Farmers in the Togo Hills (Togo mountain ranges) in Ghana and Togo traditionally used these varieties mainly on stony hills and slopes with poor soil because political conflict and war drove them into mountainous areas, since life on the plains was too dangerous. Reliability of yield was very important in these conditions and rice was probably once the main carbohydrate crop. The data for this cluster indeed show that they are highly reliable in relation to yield. Nowadays these varieties are cultivated on the Ghanaian slopes of the Togo Hills only for ceremonial reasons, because lowland farming has been added to the local farming repertoire since the 1960s, and other crops like cassava and maize are now more important than previously [17]. Occasionally African rice is used on the Ghanaian slopes and in the lowlands of the Togo Hills when farmers are very late with sowing rice. African rice is used because of its short cycle. Farmers in the Togo Hills (Danyi Plateau) grow only African rice, which is an important secondary crop. They said they have tried other varieties but nothing works as well in the hills as the rices of the Glab_LowerCoast cluster.

Glab_UpperCoast.

The Upper West African Coast includes two secondary centres of domestication and diversity for O. glaberrima [18], so we might not expect a great deal of similarity in the behaviour of genotypes collected from this region (on a transect from Senegal to Sierra Leone). When comparing the Glab_LowerCoast to Glab_UpperCoast in our experiments the differences observed within and between clusters appear to reflect the fact that rice farmers on the Upper Coast grow rice as their main staple, and work a much broader range of environments (and thus exercise a larger range of selection pressures) than the farmers in the Togo Hills. Farmers experience quite different constraints in their farming systems. In the semi-arid zone of the Upper Coast (Senegal, Gambia and Guinea Bissau), a short rainy seasons (3 to 4 months) may have forced farmers to select for short duration glaberrima types better adapted to their conditions. In these conditions, farmers appear to have selected taller plants with longer panicles and fewer tillers.

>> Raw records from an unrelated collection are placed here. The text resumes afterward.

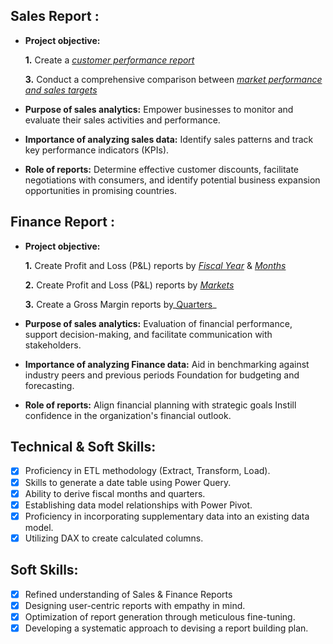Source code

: ## Sales Report :


- **Project objective:** 

    **1.** Create a _[customer performance report](https://github.com/Rajwinder130197/Excel-Sales-Analytics/blob/main/Customer%20Performance%20Report.pdf)_ 

    **3.** Conduct a comprehensive comparison between _[market performance and sales targets](https://github.com/Rajwinder130197/Excel-Sales-Analytics/blob/main/Market%20performance%20vs%20target%20report.pdf)_

- **Purpose of sales analytics:** Empower businesses to monitor and evaluate their sales activities and performance.

- **Importance of analyzing sales data:** Identify sales patterns and track key performance indicators (KPIs).

- **Role of reports:** Determine effective customer discounts, facilitate negotiations with consumers, and identify potential business expansion opportunities in promising countries.


## Finance Report :

- **Project objective:** 

    **1.** Create Profit and Loss (P&L) reports by _[Fiscal Year](https://github.com/Rajwinder130197/Excel-Sales-Analytics/blob/main/Profit%20%26%20Loss%20by%20fiscal%20year.pdf)_ & _[Months](https://github.com/Rajwinder130197/Excel-Sales-Analytics/blob/main/Profit%20%26%20Loss%20by%20fiscal%20month.pdf)_ 

   **2.** Create Profit and Loss (P&L) reports by _[Markets](https://github.com/KirandeepMarala/Excel-Sales_Analysis/blob/main/P%26L%20Statement%20by%20Markets.pdf)_
  
   **3.** Create a Gross Margin reports by_[Quarters](https://github.com/Rajwinder130197/Excel-Sales-Analytics/blob/main/Customer%20Performance%20Report.pdf)_

- **Purpose of sales analytics:** Evaluation of financial performance, support decision-making, and facilitate communication with stakeholders.

- **Importance of analyzing Finance data:** Aid in benchmarking against industry peers and previous periods Foundation for budgeting and forecasting.

- **Role of reports:** Align financial planning with strategic goals Instill confidence in the organization's financial outlook.


## Technical & Soft Skills:
- [x]	Proficiency in ETL methodology (Extract, Transform, Load).
- [x]	Skills to generate a date table using Power Query.
- [x]	Ability to derive fiscal months and quarters.
- [x]	Establishing data model relationships with Power Pivot.
- [x]	Proficiency in incorporating supplementary data into an existing data model.
- [x]	Utilizing DAX to create calculated columns.

## Soft Skills:
- [x]	Refined understanding of Sales & Finance Reports
- [x]	Designing user-centric reports with empathy in mind.
- [x]	Optimization of report generation through meticulous fine-tuning.
- [x]	Developing a systematic approach to devising a report building plan.
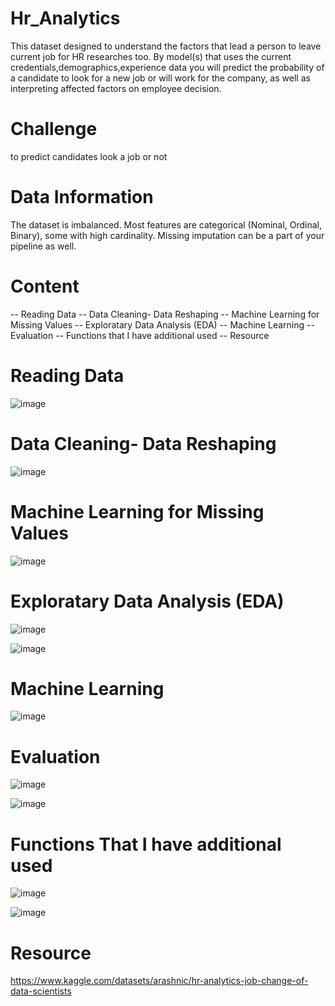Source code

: # Hr_Analytics
This dataset designed to understand the factors that lead a person to leave current job for HR researches too. By model(s) that uses the current credentials,demographics,experience data you will predict the probability of a candidate to look for a new job or will work for the company, as well as interpreting affected factors on employee decision.
# Challenge
to predict candidates look a job or not

# Data Information
The dataset is imbalanced.
Most features are categorical (Nominal, Ordinal, Binary), some with high cardinality.
Missing imputation can be a part of your pipeline as well.

# Content
-- Reading Data
-- Data Cleaning- Data Reshaping
-- Machine Learning for Missing Values
-- Exploratary Data Analysis (EDA)
-- Machine Learning
-- Evaluation
-- Functions that I have additional used
-- Resource

# Reading Data
![image](https://github.com/NevzatTaha/Hr_Analytics/assets/108625825/13a44449-1723-43e9-8c32-aa681e44ea53)

# Data Cleaning- Data Reshaping
![image](https://github.com/NevzatTaha/Hr_Analytics/assets/108625825/40d55bd3-73f6-49ac-bc2c-be2c5c28095d)

# Machine Learning for Missing Values
![image](https://github.com/NevzatTaha/Hr_Analytics/assets/108625825/0ce65e92-9a7b-492f-9966-086c873f0754)

# Exploratary Data Analysis (EDA)
![image](https://github.com/NevzatTaha/Hr_Analytics/assets/108625825/cc14750d-c183-4b68-a728-42952f5cdcd9)


![image](https://github.com/NevzatTaha/Hr_Analytics/assets/108625825/6c80b1b9-920a-4a6a-aec6-8f484522bc53)

# Machine Learning
![image](https://github.com/NevzatTaha/Hr_Analytics/assets/108625825/56883815-fd43-46f7-8bfa-1ec61895dbf7)

# Evaluation

![image](https://github.com/NevzatTaha/Hr_Analytics/assets/108625825/93be29f1-d1af-4c3a-8756-ec7f1bb29be7)

![image](https://github.com/NevzatTaha/Hr_Analytics/assets/108625825/f4725657-fb6a-41ea-9c89-219be274acd9)

# Functions That I have additional used
![image](https://github.com/NevzatTaha/Hr_Analytics/assets/108625825/895856fa-694c-49bc-9984-fc89c1203aa8)


![image](https://github.com/NevzatTaha/Hr_Analytics/assets/108625825/8133043b-4f44-4739-9afd-1d9fe42d988f)


# Resource

https://www.kaggle.com/datasets/arashnic/hr-analytics-job-change-of-data-scientists








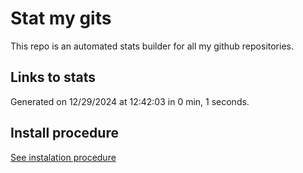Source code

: # Stat my gits

This repo is an automated stats builder for all my github repositories.

## Links to stats


Generated on 12/29/2024 at 12:42:03 in 0 min, 1 seconds.

## Install procedure

[See instalation procedure](./src/install.md)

In the forest belt of Sierra Leone and Guinea, with a much longer rainfall period (6 to 7 months) the environment is favourable for longer duration crops. However, farmers still cultivate O. glaberrima to some extent because of its adaptability to poor, eroded soils and tolerance to drought at the beginning and end of the rainy season. In the forest belt farmers report many weed problems [15], particularly in areas with short fallow periods. Selecting for tall plants could also help in suppressing weed. In addition farmers seem to have selected glaberrima types that were less photoperiod sensitive, facilitating the planting of short-duration types to be sown in late April and used as hunger breaker crops.

Ind_Gc.

These varieties appeared to be stable in yield and in that way resemble O. glaberrima and Jap_GbGh. The Ind_Gc types are widely cultivated in the area of collection, under typical upland conditions on poor soils. Farmers state that rices in the Ind_Gc cluster resemble O. glaberrima in being well adapted to poor soils. They are also drought tolerant when compared to other O. sativa varieties (e.g. Samba, Dalifodé, Podê) and also yield well under good conditions (as well as well enough, under poor conditions). They dominate upland rice cultivation in their area of collection because, as farmers state, O. glaberrima lodges at complete maturity, as frequently mentioned as a drawback by a number of rice researchers [7], [19], [20]. Farmers claim this results in low yields, especially when they lack sufficient labour for a timely harvest.

Ind_Gh.

These are varieties that performed relatively poorly in our experiments, except in Sierra Leone. In addition to cultivation under upland conditions (in the Ghanaian Togo Hills) these varieties are also cultivated very successfully in the adjacent lowlands. Since the 1960s lowland cultivation has been added to the farming systems of the different minority groups living at the foot of the Togo Hills. Ever since that time farmers have been experimenting with lowland varieties in the upland area and vice versa. The varieties in the Ind_Gh cluster are probably adapted to very specific upland conditions in the Ghanaian Togo mountain ranges, conditions apparently replicated in experimental conditions at the foot of the Sierra Leonean escarpment (Kamajei Chiefdom).

Jap_GbGh.

These varieties are commonly planted under upland conditions. They are equal in yield to the two O. glaberrima clusters and the Ind_Gc cluster. Farmers grow them for their white pericarp, good taste and the fact that they fit the rainy season calendar very well, being not too short, and not too long. Farmers visiting the trial in Guinea Bissau were very impressed with the growth of some varieties of this japonica cluster, and indicated they would like to grow these varieties in the following season. However, upon realising the pericarp colour was red these farmers lost interest, as they have a strong preference for white seed colour. Elsewhere (in Ghana and Sierra Leone, for example) farmers actually prefer varieties with red pericarp. This underlines the importance of taking into account cultural factors in crop development [4].

Jap_SL.

These varieties seem to be very specifically adapted to Sierra Leonean conditions. They are widely cultivated in this area of collection. Farmers who are conversant with them typically look for toposequences to allow flexible planting up and down slopes, taking account of the stage of the season. They are thus adapted to a mid-slope planting scenario, between wetland and upland varieties. The mid-slope niche is very common in an undulating, well-watered country such as Sierra Leone, but is less common in the other areas in which we carried out experiments. This may explain why this particular group only seemed to do well in its zone of collection. It has been selected for robustness in a niche.

Conclusion

It can be concluded, that the glaberrima group as a whole, and the indica cluster from Guinea and japonica from Guinea Bissau and Ghana, were more plastic than other rices in the study, allowing them to be more constant in yield, A, and in number of tillers and panicles. Seemingly, farmer selection in Guinea has created a group of Asian rices that resemble in performance the highly adapted African rices of the region.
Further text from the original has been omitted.